Of all the lines below, return only those starting with the line holding "Database Connection Issues" and going on through the line holding "- Tune rate limiting", exactly as written.

** Supplied material follows **

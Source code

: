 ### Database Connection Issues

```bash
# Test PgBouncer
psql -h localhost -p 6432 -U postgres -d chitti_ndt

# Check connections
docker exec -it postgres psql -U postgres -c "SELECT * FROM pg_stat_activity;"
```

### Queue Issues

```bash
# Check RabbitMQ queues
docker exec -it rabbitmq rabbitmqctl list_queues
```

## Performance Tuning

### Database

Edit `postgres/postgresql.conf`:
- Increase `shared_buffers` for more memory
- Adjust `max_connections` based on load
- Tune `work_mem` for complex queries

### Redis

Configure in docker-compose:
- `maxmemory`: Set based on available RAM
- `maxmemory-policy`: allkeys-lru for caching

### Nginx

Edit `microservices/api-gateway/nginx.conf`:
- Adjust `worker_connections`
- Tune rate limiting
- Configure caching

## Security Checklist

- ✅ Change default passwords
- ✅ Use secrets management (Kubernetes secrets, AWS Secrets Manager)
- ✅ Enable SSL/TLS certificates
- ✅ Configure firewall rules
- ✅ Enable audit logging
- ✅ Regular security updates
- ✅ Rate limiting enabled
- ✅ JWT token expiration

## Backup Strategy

** End of Supplied material **

## Your solution
: ### Database Connection Issues

```bash
# Test PgBouncer
psql -h localhost -p 6432 -U postgres -d chitti_ndt

# Check connections
docker exec -it postgres psql -U postgres -c "SELECT * FROM pg_stat_activity;"
```

### Queue Issues

```bash
# Check RabbitMQ queues
docker exec -it rabbitmq rabbitmqctl list_queues
```

## Performance Tuning

### Database

Edit `postgres/postgresql.conf`:
- Increase `shared_buffers` for more memory
- Adjust `max_connections` based on load
- Tune `work_mem` for complex queries

### Redis

Configure in docker-compose:
- `maxmemory`: Set based on available RAM
- `maxmemory-policy`: allkeys-lru for caching

### Nginx

Edit `microservices/api-gateway/nginx.conf`:
- Adjust `worker_connections`
- Tune rate limiting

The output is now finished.